Introduction
While Insight incorporates documentation for reference within the reporting interface, it can be hard to know where to start. This guide explains how to find and work with commonly used data to answer frequently asked questions, using practical examples along the way.
It is possible to get started and answer questions without knowledge of SQL, but usually for more complicated questions, it is required. This guide does not assume SQL knowledge. If you need help, the professional services team can assist you with preparing SQL questions.
Insight allows you to view data in different ways. Below is an example of some of the ways you can view your data:
You can use the filters above the table to configure your screen to display different data. Below is an example of filters on the Event CRF table:
Questions About CRFs
Where are we with data entry? How is monitoring going?
For answering questions about CRFs, there are two main tables to consider.
The first table is the Event CRF table, which contains a row for each copy of a CRF that has been started anywhere in the study. It includes details, such as, the site, Participant, Event, status, SDV status, and links to many other tables to make it possible to include (join) extra details in a question (such as the study Start Date, Event Start Date, etc.)
The second table is the Participant Matrix, which contains a row for each CRF, which can be started by each Participant in the study at any time during the study. The concept is similar to the Participant Matrix in OpenClinica, in which users see started and possible Events in the study for each Participant. This table contains fewer details about Event CRFs than the first table but does have a link back to the Event CRF table so that it is possible to include (join) any extra details in a question.
CRF Status Examples
The Event CRF and Participant Matrix tables can be used to answer the following questions about CRF statuses:
How Many Started CRFs Are There?
- Select the Event CRF table.
- Select Count of rows.
How Many Completed CRFs Are There?
- Select the Event CRF table.
- Add a filter for Event CRF Status is data entry complete.
- Select Count of rows.
Can the Above be Separated per Event and per Participant and a Total of All Completed CRFs per Event/Participant?
- Select the Event CRF table.
- Add a filter for Event CRF Status is data entry complete.
- Select Count of rows.
- Group by Participant Id and Event Name.

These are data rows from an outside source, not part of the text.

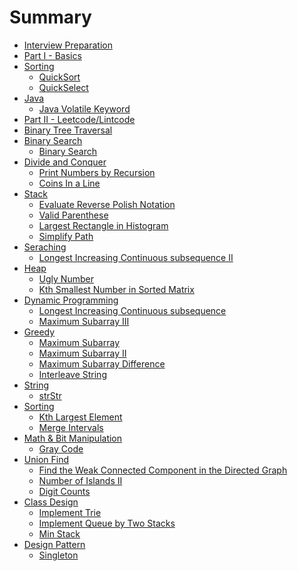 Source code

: # Summary

* [Interview Preparation](README.md)
* [Part I - Basics](part_i_basics/README.md)
* [Sorting]()
    * [QuickSort](part_i_basics/sort/quick_sort.md)
    * [QuickSelect](part_i_basics/sort/quick_select.md)
* [Java]()
    * [Java Volatile Keyword](part_i_basics/java/java_volatile_keyword.md)
* [Part II - Leetcode/Lintcode](part_ii_leetcode_lintcode/README.md)
* [Binary Tree Traversal](part_ii_leetcode_lintcode/binary_tree_traversal/README.md)
* [Binary Search]()
    * [Binary Search](part_ii_leetcode_lintcode/binary_search/binary_search.md)
* [Divide and Conquer]()
    * [Print Numbers by Recursion](part_ii_leetcode_lintcode/divide_and_conquer/print_numbers_by_recursion.md)
    * [Coins In a Line](part_ii_leetcode_lintcode/divide_and_conquer/coins_in_a_line.md)
* [Stack]()
    * [Evaluate Reverse Polish Notation](part_ii_leetcode_lintcode/stack/evaluate_reverse_polish_notation.md)
    * [Valid Parenthese](part_ii_leetcode_lintcode/stack/valid_parenthese.md)
    * [Largest Rectangle in Histogram](part_ii_leetcode_lintcode/stack/largest_rectangle_in_histogram.md)
    * [Simplify Path](part_ii_leetcode_lintcode/stack/simplify_path.md)
* [Seraching]()
    * [Longest Increasing Continuous subsequence II](part_ii_leetcode_lintcode/searching/longest_increasing_continuous_subsequence_ii.md)
* [Heap]()
    * [Ugly Number](part_ii_leetcode_lintcode/heap/ugly_number.md)
    * [Kth Smallest Number in Sorted Matrix](part_ii_leetcode_lintcode/heap/kth_smallest_number_in_sorted_matrix.md)
* [Dynamic Programming]()
    * [Longest Increasing Continuous subsequence](part_ii_leetcode_lintcode/dp/longest_increasing_continuous_subsequence.md)
    * [Maximum Subarray III](part_ii_leetcode_lintcode/dp/maximum_subarray_iii.md)
* [Greedy]()
    * [Maximum Subarray](part_ii_leetcode_lintcode/greedy/maximum_subarray.md)
    * [Maximum Subarray II](part_ii_leetcode_lintcode/greedy/maximum_subarray_ii.md)
    * [Maximum Subarray Difference](part_ii_leetcode_lintcode/greedy/maximum_subarray_difference.md)
    * [Interleave String](part_ii_leetcode_lintcode/greedy/interleave_string.md)
* [String]()
    * [strStr](part_ii_leetcode_lintcode/string/str_str.md)
* [Sorting]()
    * [Kth Largest Element](part_ii_leetcode_lintcode/sort/kth_largest_element.md)
    * [Merge Intervals](part_ii_leetcode_lintcode/sort/merge_intervals.md)
* [Math & Bit Manipulation]()
    * [Gray Code](part_ii_leetcode_lintcode/math_and_bit_manipulation/gray_code.md)
* [Union Find](part_ii_leetcode_lintcode/union_find/README.md)
    * [Find the Weak Connected Component in the Directed Graph](part_ii_leetcode_lintcode/union_find/find_the_weak_connected_component_in_the_directed_graph.md)
    * [Number of Islands II](part_ii_leetcode_lintcode/union_find/number_of_islands_ii.md)
    * [Digit Counts](part_ii_leetcode_lintcode/math_and_bit_manipulation/digit_counts.md)
* [Class Design]()
    * [Implement Trie](part_ii_leetcode_lintcode/class_design/implement_trie.md)
    * [Implement Queue by Two Stacks](part_ii_leetcode_lintcode/class_design/implement_queue_by_two_stacks.md)
    * [Min Stack](part_ii_leetcode_lintcode/class_design/min_stack.md)
* [Design Pattern]()
    * [Singleton](part_ii_leetcode_lintcode/design_pattern/singleton.md)
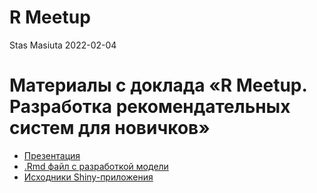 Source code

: R Meetup
================
Stas Masiuta
2022-02-04

# Материалы с доклада «R Meetup. Разработка рекомендательных систем для новичков»

 * [Презентация](https://docs.google.com/presentation/d/17AqeX0dUxJsbvUPwJ7J97VIHPiE4bo9AIM6yT9-DAQg/edit?usp=sharing)
 * [.Rmd файл с разработкой модели](https://github.com/driapitek/data_analysis/blob/master/rmeetup/2022_feb.recommender_system.Rmd)
 * [Исходники Shiny-приложения](https://github.com/driapitek/data_analysis/tree/master/rmeetup/recommender_app)
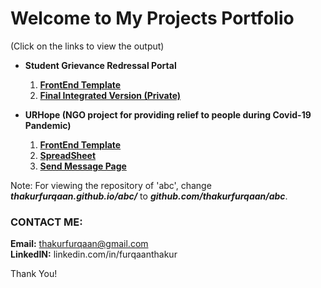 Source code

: # Welcome to My Projects Portfolio

(Click on the links to view the output)

- **Student Grievance Redressal Portal**
  1. **[FrontEnd Template](https://thakurfurqaan.github.io/SGRSFrontEnd/)** 
  2. **[Final Integrated Version (Private)](https://github.com/thakurfurqaan/SGRSFinal/)**  

- **URHope (NGO project for providing relief to people during Covid-19 Pandemic)**
  1. **[FrontEnd Template](https://thakurfurqaan.github.io/URHope/)**
  2. **[SpreadSheet](https://thakurfurqaan.github.io/URHopeSheet/)**
  3. **[Send Message Page](https://thakurfurqaan.github.io/URHopeSendMessage/)**
 

Note: For viewing the repository of 'abc', change **_thakurfurqaan.github.io/abc/_** to **_github.com/thakurfurqaan/abc_**.

### CONTACT ME:
**Email:** thakurfurqaan@gmail.com\
**LinkedIN:** linkedin.com/in/furqaanthakur

Thank You!
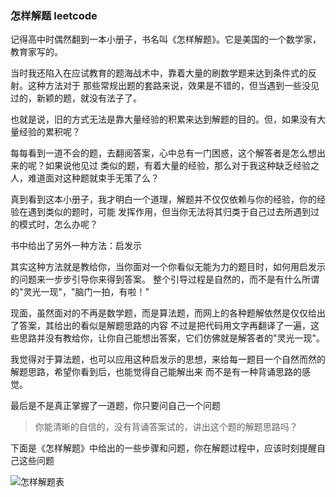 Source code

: ### 怎样解题 leetcode

记得高中时偶然翻到一本小册子，书名叫《怎样解题》。它是美国的一个数学家，教育家写的。

当时我还陷入在应试教育的题海战术中，靠着大量的刷数学题来达到条件式的反射。这种方法对于
那些常规出题的套路来说，效果是不错的，但当遇到一些没见过的，新颖的题，就没有法子了。

也就是说，旧的方式无法是靠大量经验的积累来达到解题的目的。但，如果没有大量经验的累积呢？

每每看到一道不会的题，去翻阅答案，心中总有一门困惑，这个解答者是怎么想出来的呢？如果说他见过
类似的题，有着大量的经验，那么对于我这种缺乏经验之人，难道面对这种题就束手无策了么？

真到看到这本小册子，我才明白一个道理，解题并不仅仅依赖与你的经验，你的经验在遇到类似的题时，可能
发挥作用，但当你无法将其归类于自己过去所遇到过的模式时，怎么办呢？

书中给出了另外一种方法：启发示

其实这种方法就是教给你，当你面对一个你看似无能为力的题目时，如何用启发示的问题来一步步引导你来得到答案。
整个引导过程是自然的，而不是有什么所谓的"灵光一现"，"脑门一拍，有啦！"

现面，虽然面对的不再是数学题，而是算法题，而网上的各种题解依然是仅仅给出了答案，其给出的看似是解题思路的内容
不过是把代码用文字再翻译了一遍，这些思路并没有教给你，让你自己能想出答案，它们仿佛就是解答者的"灵光一现"。

我觉得对于算法题，也可以应用这种启发示的思想，来给每一题目一个自然而然的解题思路，希望你看到后，也能觉得自己能解出来
而不是有一种背诵思路的感觉。

最后是不是真正掌握了一道题，你只要问自己一个问题

> 你能清晰的自信的，没有背诵答案试的，讲出这个题的解题思路吗？

下面是《怎样解题》中给出的一些步骤和问题，你在解题过程中，应该时刻提醒自己这些问题

![怎样解题表](https://gitee.com/asanelder/pic_bed/raw/master/CleanShot%202020-06-08%20at%2014.43.49.png)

What is the Percentage of Completed CRFs Compared to Expected CRFs? What is the Definition of Expected CRFs?
A standard question called CRF Completion By Event shows percentages completed, not completed, and total (by site and Event). This question uses the Participant Matrix and considers an Event CRF to be complete if the Event CRF Status is data entry complete. In this question, the definition of expected for any Participant is any CRF in the study definition, plus CRFs in started Events (such as repeats).
Can the Definition of an Expected CRF be Customized?

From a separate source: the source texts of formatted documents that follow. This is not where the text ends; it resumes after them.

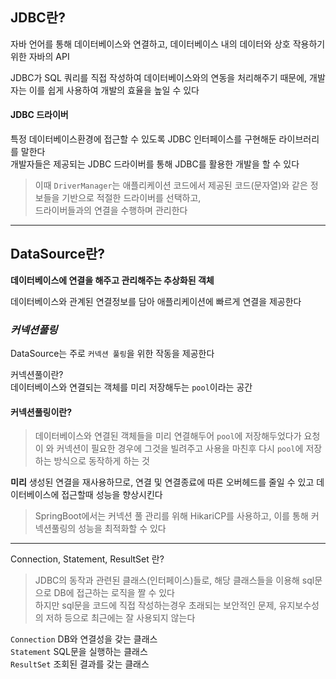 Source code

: ## JDBC란?

자바 언어를 통해 데이터베이스와 연결하고, 데이터베이스 내의 데이터와 상호 작용하기 위한 자바의 API

JDBC가 SQL 쿼리를 직접 작성하여 데이터베이스와의 연동을 처리해주기 때문에, 개발자는 이를 쉽게 사용하여 개발의 효율을 높일 수 있다

#### JDBC 드라이버

특정 데이터베이스환경에 접근할 수 있도록 JDBC 인터페이스를 구현해둔 라이브러리를 말한다  
개발자들은 제공되는 JDBC 드라이버를 통해 JDBC를 활용한 개발을 할 수 있다

> 이때 `DriverManager`는 애플리케이션 코드에서 제공된 코드(문자열)와 같은 정보들을 기반으로 적절한 드라이버를 선택하고,  
> 드라이버들과의 연결을 수행하며 관리한다

---

## DataSource란?

**데이터베이스에 연결을 해주고 관리해주는 추상화된 객체**

데이터베이스와 관계된 연결정보를 담아 애플리케이션에 빠르게 연결을 제공한다

### **_커넥션풀링_**

DataSource는 주로 `커넥션 풀링`을 위한 작동을 제공한다

커넥션풀이란?  
데이터베이스와 연결되는 객체를 미리 저장해두는 `pool`이라는 공간

#### 커넥션풀링이란?

> 데이터베이스와 연결된 객체들을 미리 연결해두어 `pool`에 저장해두었다가
> 요청이 와 커넥션이 필요한 경우에 그것을 빌려주고 사용을 마친후 다시 `pool`에 저장하는 방식으로 동작하게 하는 것

**미리** 생성된 연결을 재사용하므로, 연결 및 연결종료에 따른 오버헤드를 줄일 수 있고
데이터베이스에 접근할때 성능을 향상시킨다

> SpringBoot에서는 커넥션 풀 관리를 위해 HikariCP를 사용하고, 이를 통해 커넥션풀링의 성능을 최적화할 수 있다

---

Connection, Statement, ResultSet 란?

> JDBC의 동작과 관련된 클래스(인터페이스)들로, 해당 클래스들을 이용해 sql문으로 DB에 접근하는 로직을 짤 수 있다  
> 하지만 sql문을 코드에 직접 작성하는경우 초래되는 보안적인 문제, 유지보수성의 저하 등으로 최근에는 잘 사용되지 않는다

`Connection` DB와 연결성을 갖는 클래스  
`Statement` SQL문을 실행하는 클래스  
`ResultSet` 조회된 결과를 갖는 클래스
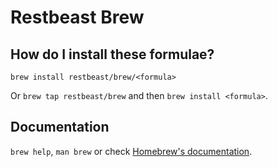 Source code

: # Restbeast Brew

## How do I install these formulae?
`brew install restbeast/brew/<formula>`

Or `brew tap restbeast/brew` and then `brew install <formula>`.

## Documentation
`brew help`, `man brew` or check [Homebrew's documentation](https://docs.brew.sh).
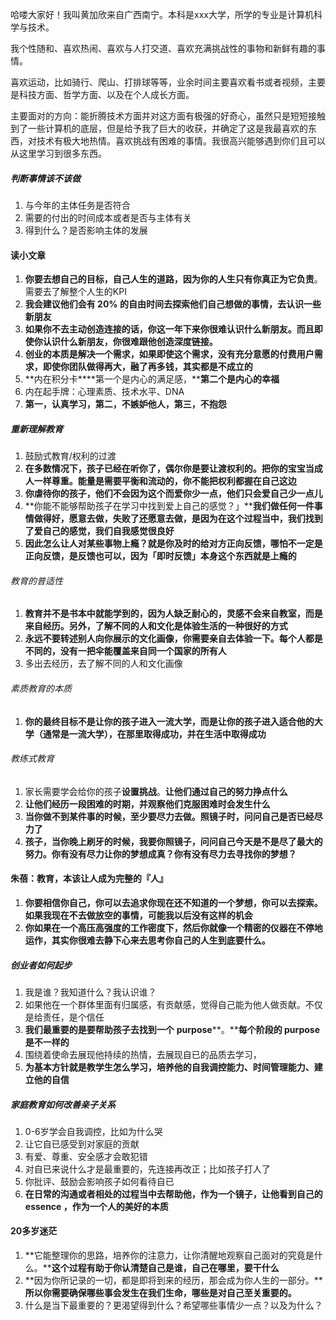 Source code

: 哈喽大家好！我叫黄加欣来自广西南宁。本科是xxx大学，所学的专业是计算机科学与技术。

我个性随和、喜欢热闹、喜欢与人打交道、喜欢充满挑战性的事物和新鲜有趣的事情。

喜欢运动，比如骑行、爬山、打排球等等，业余时间主要喜欢看书或者视频，主要是科技方面、哲学方面、以及在个人成长方面。

主要面对的方向：能折腾技术方面并对这方面有极强的好奇心，虽然只是短短接触到了一些计算机的底层，但是给予我了巨大的收获，并确定了这是我最喜欢的东西，对技术有极大地热情。喜欢挑战有困难的事情。我很高兴能够遇到你们且可以从这里学习到很多东西。

##### 判断事情该不该做

1. 与今年的主体任务是否符合
2. 需要的付出的时间成本或者是否与主体有关
3. 得到什么？是否影响主体的发展

#### 读小文章
1. **你要去想自己的目标，自己人生的道路，因为你的人生只有你真正为它负责**。需要去了解整个人生的KPI
2. **我会建议他们会有 20% 的自由时间去探索他们自己想做的事情，去认识一些新朋友**
3. **如果你不去主动创造连接的话，你这一年下来你很难认识什么新朋友。而且即使你认识什么新朋友，你很难跟他创造深度链接。**
4. **创业的本质是解决一个需求，如果即使这个需求，没有充分意愿的付费用户需求，即使你团队做得再大，融了再多钱，其实都是不成立的**
5. **内在积分卡****第一个是内心的满足感，****第二个是内心的幸福**
6. 内在起手牌：心理素质、技术水平、DNA
7. **第一，认真学习，第二，不嫉妒他人，第三，不抱怨**
##### 重新理解教育
1. 鼓励式教育/权利的过渡
2. **在多数情况下，孩子已经在听你了，偶尔你是要让渡权利的。把你的宝宝当成人一样尊重。能量是需要平衡和流动的，你不能把权利都握在自己这边**
3. **你虐待你的孩子，他们不会因为这个而爱你少一点，他们只会爱自己少一点儿**
4. **你能不能够帮助孩子在学习中找到爱上自己的感觉？」****我们做任何一件事情做得好，愿意去做，失败了还愿意去做，是因为在这个过程当中，我们找到了爱自己的感觉，我们自我感觉很良好**
5. **因此怎么让人对某些事物上瘾？就是你及时的给对方正向反馈，哪怕不一定是正向反馈，是反馈也可以，因为「即时反馈」本身这个东西就是上瘾的**

###### 教育的普适性
1. **教育并不是书本中就能学到的，因为人缺乏耐心的，灵感不会来自教室，而是来自经历。另外，了解不同的人和文化是体验生活的一种很好的方式**
2. **永远不要转述别人向你展示的文化画像，你需要亲自去体验一下。每个人都是不同的，没有一把伞能覆盖来自同一个国家的所有人**
3. 多出去经历，去了解不同的人和文化画像
###### 素质教育的本质
1. **你的最终目标不是让你的孩子进入一流大学，而是让你的孩子进入适合他的大学（通常是一流大学），在那里取得成功，并在生活中取得成功**
###### 教练式教育
1. 家长需要学会给你的孩子**设置挑战**。**让他们通过自己的努力挣点什么**
2. **让他们经历一段困难的时期，并观察他们克服困难时会发生什么**
3. **当你做不到某件事的时候，至少要尽力去做。照镜子时，问问自己是否已经尽力了**
4. **孩子，当你晚上刷牙的时候，我要你照镜子，问问自己今天是不是尽了最大的努力。你有没有尽力让你的梦想成真？你有没有尽力去寻找你的梦想？**
#### 朱蓓：教育，本该让人成为完整的『人』
1. **你要相信你自己，你可以去追求你现在还不知道的一个梦想，你可以去探索。如果我现在不去做放空的事情，可能我以后没有这样的机会**
2. **你如果在一个高压高强度的工作密度下，然后你就像一个精密的仪器在不停地运作，其实你很难去静下心来去思考你自己的人生到底要什么。**
##### 创业者如何起步
1. 我是谁？我知道什么？我认识谁？
2. 如果他在一个群体里面有归属感，有贡献感，觉得自己能为他人做贡献。不仅是给责任，是个信任
3. **我们最重要的是要帮助孩子去找到一个** **purpose****。****每个阶段的 purpose 是不一样的**
4. 围绕着使命去展现他持续的热情，去展现自已的品质去学习，
5. **为基本方针就是教学生怎么学习，培养他的自我调控能力、时间管理能力、建立他的自信**
##### 家庭教育如何改善亲子关系
1. 0-6岁学会自我调控，比如为什么哭
2. 让它自已感受到对家庭的贡献
3. 有爱、尊重、安全感才会敢犯错
4. 对自已来说什么才是最重要的，先连接再改正；比如孩子打人了
5. 你批评、鼓励会影响孩子如何看待自已
6. **在日常的沟通或者相处的过程当中去帮助他，作为一个镜子，让他看到自己的 essence ，作为一个人的美好的本质**
#### 20多岁迷茫
1. **它能整理你的思路，培养你的注意力，让你清醒地观察自己面对的究竟是什么。****这个过程有助于你认清楚自己是谁，自己在哪里，要干什么**
2. **因为你所记录的一切，都是即将到来的经历，那会成为你人生的一部分。****所以你需要确保哪些事会发生在我们生命，哪些是对自己至关重要的。**
3. 什么是当下最重要的？更渴望得到什么？希望哪些事情少一点？以及为什么？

For example, is it possible to incorporate an expected time window, or a rule that the End of Study Form is not expected to be completed until the End of Treatment Form has been completed?
Often the definition of an expected CRF is study-specific, intricate, and considers both study metadata and a Participant’s Form data. Typically, such definitions are implemented in a SQL question, in which it is possible to use conditional logic expressions, multiple data processing steps, date calculations, combinations of data from multiple tables, and much more.
SDV Status Examples
The Event CRF and Participant Matrix tables can be used to answer the following questions about SDV statuses:
How Many SDV’d CRFs Are There?
- Select the Event CRF table.
- Add a filter for SDV Status is True.
- Select Count of rows.
Can the Above be Separated per Event and per Participant and a Total of All Completed CRF’s per Event/Participant?
- Select the Event CRF table.
- Add a filter for SDV Status is True.
- Select Count of rows.
- Group by Participant Id and Event Name.
How can Forms that are not SDV’d Yet be Identified? What About Forms that Were Previously SDV’d but Invalidated Due to Data Changes?
The default value for the SDV status column is False, so to find started Event CRFs that have never been SDV’d, add a filter for SDV status is False.
To find previously SDV’d CRFs, use the column named SDV reset after true, in which True means the SDV status is currently False but the Audit Log recorded it as being True before; False means the SDV status is currently True, and empty means the SDV status has never been changed from the default (False).
The column SDV last true shows when (if ever) the SDV status was last set to True.
What is the Percentage of SDV’d CRFs Compared to Expected CRFs? What is the Definition of Expected CRFs?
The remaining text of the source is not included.